Problem details: Set down, exactly as written, the lines from the top of the data to the line that holds "MC and controller", and omit the pictures.

○ ○ ○ ○ ○

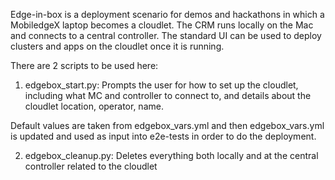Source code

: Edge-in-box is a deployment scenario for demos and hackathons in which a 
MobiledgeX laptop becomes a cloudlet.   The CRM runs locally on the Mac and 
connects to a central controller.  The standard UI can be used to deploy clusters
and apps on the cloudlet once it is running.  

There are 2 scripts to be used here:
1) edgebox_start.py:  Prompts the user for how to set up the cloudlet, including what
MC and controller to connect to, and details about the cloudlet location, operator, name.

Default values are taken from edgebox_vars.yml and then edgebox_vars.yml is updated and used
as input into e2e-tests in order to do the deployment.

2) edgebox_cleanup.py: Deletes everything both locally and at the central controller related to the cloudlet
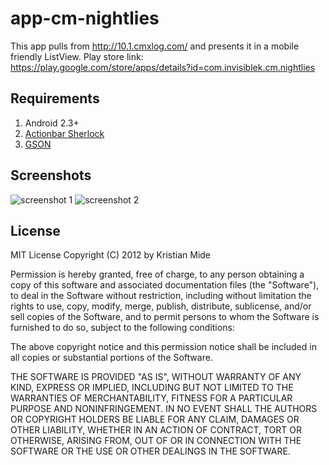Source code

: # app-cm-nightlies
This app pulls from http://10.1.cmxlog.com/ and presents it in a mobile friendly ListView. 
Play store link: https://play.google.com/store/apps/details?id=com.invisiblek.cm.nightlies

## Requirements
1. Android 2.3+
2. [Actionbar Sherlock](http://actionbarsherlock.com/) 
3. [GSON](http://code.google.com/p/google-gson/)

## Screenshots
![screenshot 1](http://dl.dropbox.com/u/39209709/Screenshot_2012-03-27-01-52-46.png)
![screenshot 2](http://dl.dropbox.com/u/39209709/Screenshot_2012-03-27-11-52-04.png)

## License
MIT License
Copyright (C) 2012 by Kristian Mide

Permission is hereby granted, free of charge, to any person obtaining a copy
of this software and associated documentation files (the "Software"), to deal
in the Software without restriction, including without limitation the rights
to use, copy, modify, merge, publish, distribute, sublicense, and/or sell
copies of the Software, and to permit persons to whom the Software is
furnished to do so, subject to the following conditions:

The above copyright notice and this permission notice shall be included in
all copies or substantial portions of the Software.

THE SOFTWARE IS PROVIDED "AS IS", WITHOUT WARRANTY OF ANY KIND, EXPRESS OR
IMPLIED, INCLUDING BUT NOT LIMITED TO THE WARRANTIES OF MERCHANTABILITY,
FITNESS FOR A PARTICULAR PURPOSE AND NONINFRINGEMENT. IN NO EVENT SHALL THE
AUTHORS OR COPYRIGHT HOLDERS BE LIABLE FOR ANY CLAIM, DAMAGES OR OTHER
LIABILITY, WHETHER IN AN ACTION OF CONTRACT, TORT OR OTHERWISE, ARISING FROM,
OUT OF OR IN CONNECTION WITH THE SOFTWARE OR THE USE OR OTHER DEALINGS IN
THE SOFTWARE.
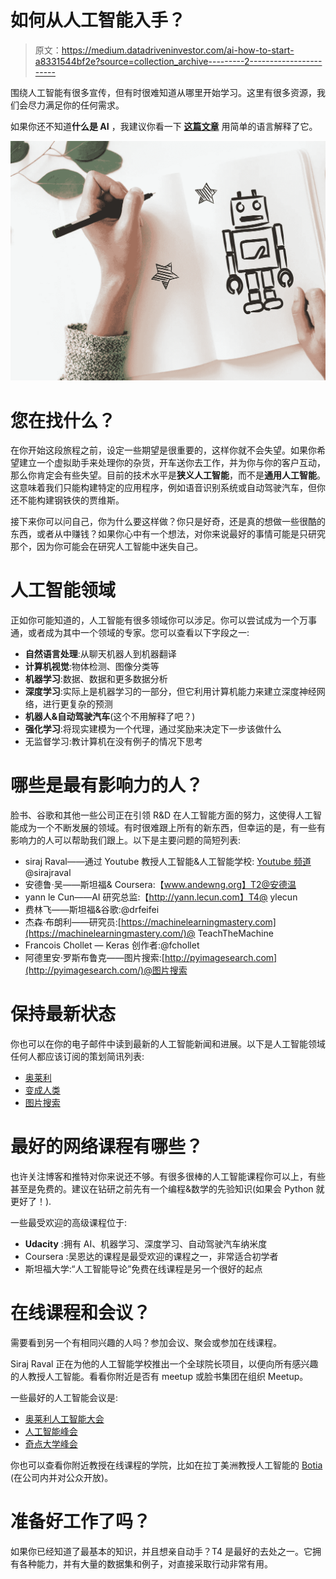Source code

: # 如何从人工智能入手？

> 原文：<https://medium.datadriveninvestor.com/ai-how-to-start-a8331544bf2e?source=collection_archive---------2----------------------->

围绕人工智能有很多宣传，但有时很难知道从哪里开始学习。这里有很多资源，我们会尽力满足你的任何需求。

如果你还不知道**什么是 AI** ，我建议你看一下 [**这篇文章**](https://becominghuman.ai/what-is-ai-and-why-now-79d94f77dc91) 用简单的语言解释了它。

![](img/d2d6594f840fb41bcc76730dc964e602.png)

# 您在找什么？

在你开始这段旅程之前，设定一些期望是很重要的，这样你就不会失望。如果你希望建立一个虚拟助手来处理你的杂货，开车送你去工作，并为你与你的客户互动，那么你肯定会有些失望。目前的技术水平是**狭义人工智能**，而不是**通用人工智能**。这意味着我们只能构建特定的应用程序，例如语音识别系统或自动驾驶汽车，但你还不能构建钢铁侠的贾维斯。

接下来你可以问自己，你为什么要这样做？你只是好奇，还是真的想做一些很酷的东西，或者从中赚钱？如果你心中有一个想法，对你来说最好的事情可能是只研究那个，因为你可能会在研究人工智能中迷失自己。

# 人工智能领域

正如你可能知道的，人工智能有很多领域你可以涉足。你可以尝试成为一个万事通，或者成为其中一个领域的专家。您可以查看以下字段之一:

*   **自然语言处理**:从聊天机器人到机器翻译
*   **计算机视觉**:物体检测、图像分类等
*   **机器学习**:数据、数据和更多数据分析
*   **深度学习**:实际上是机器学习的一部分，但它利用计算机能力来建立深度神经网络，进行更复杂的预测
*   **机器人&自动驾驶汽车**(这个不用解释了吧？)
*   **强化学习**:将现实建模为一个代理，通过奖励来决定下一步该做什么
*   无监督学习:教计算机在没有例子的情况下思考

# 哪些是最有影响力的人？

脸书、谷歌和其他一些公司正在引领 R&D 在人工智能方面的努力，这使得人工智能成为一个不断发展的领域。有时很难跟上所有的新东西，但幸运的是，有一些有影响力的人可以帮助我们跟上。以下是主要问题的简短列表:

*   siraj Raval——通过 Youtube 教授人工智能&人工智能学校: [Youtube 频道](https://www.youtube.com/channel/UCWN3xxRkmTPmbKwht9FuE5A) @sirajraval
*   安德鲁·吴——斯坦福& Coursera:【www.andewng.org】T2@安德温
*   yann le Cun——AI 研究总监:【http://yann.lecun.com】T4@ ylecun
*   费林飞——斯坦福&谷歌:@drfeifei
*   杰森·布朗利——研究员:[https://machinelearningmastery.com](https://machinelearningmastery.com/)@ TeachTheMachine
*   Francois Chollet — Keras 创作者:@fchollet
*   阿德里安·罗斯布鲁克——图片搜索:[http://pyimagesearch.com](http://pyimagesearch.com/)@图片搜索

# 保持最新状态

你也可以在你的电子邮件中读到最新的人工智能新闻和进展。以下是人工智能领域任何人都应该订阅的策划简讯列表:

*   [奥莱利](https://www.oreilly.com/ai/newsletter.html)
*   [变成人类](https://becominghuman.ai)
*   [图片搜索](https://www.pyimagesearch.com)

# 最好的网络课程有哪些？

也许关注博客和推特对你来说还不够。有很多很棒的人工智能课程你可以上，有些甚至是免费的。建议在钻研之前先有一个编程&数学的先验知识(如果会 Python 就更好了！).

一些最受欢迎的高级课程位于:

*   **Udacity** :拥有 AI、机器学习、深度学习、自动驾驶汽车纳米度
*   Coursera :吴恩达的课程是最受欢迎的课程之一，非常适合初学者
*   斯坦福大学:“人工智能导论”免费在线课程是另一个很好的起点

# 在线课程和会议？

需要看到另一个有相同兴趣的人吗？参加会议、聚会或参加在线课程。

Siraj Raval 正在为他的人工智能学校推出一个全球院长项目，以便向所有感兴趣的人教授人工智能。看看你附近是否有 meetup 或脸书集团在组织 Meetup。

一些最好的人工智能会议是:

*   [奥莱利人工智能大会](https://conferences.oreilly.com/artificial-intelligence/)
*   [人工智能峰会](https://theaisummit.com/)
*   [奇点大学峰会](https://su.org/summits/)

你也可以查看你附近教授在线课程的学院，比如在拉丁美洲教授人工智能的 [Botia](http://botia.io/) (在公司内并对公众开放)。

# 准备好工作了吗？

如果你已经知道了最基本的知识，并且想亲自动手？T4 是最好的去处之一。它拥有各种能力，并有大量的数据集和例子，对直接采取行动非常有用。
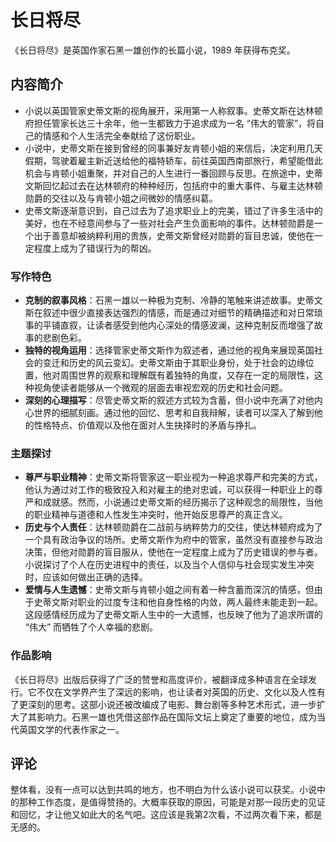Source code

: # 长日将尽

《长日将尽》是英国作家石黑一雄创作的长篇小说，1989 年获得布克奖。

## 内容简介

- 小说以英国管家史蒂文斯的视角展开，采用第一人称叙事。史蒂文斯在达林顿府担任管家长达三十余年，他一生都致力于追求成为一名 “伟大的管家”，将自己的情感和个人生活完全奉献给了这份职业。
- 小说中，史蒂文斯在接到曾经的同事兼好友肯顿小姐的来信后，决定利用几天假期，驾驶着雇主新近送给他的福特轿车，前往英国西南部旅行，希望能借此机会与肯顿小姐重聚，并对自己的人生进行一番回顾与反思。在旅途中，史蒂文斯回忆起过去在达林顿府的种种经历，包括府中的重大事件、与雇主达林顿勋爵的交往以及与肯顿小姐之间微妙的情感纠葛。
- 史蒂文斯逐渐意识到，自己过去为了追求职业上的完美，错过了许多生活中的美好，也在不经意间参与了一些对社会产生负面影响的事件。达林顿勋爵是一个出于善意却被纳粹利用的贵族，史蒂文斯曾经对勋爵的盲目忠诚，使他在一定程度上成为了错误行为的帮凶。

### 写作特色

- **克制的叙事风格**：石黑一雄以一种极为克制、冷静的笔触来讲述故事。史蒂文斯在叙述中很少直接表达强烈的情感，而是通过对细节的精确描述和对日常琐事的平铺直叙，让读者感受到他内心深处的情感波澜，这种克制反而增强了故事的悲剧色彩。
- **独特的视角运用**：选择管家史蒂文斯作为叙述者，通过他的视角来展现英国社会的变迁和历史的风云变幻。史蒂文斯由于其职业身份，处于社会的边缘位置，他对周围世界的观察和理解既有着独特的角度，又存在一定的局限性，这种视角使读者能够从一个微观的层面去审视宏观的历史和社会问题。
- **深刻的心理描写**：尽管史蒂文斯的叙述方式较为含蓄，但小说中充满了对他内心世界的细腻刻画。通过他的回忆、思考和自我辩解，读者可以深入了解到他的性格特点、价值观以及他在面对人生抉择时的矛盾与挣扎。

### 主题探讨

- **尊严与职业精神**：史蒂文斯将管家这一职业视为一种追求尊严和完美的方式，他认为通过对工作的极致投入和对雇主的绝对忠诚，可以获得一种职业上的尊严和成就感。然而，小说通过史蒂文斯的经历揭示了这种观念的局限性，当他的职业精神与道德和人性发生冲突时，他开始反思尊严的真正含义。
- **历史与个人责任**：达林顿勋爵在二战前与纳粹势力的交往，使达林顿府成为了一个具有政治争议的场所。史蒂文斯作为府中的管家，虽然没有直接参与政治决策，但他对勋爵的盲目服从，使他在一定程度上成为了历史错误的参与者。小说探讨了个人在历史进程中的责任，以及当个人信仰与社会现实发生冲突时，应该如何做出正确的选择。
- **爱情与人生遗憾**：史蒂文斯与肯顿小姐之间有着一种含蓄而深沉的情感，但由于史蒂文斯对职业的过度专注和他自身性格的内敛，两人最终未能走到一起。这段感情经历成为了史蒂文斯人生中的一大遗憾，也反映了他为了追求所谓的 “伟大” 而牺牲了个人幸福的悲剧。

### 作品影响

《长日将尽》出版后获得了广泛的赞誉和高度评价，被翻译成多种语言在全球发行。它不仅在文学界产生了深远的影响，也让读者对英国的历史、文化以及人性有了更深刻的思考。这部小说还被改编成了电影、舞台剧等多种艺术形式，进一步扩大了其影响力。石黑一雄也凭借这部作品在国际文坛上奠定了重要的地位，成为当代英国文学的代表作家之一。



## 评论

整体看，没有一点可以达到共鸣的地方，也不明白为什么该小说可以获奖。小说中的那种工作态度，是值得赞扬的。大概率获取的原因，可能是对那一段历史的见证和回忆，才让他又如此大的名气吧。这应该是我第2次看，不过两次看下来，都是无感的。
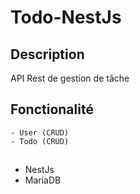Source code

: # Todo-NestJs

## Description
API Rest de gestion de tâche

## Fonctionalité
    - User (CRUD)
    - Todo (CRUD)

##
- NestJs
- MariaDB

○ ○ ○ ○ ○

Expected output:
Source code

: Edge-in-box is a deployment scenario for demos and hackathons in which a 
MobiledgeX laptop becomes a cloudlet.   The CRM runs locally on the Mac and 
connects to a central controller.  The standard UI can be used to deploy clusters
and apps on the cloudlet once it is running.  

There are 2 scripts to be used here:
1) edgebox_start.py:  Prompts the user for how to set up the cloudlet, including what
MC and controller to connect to, and details about the cloudlet location, operator, name.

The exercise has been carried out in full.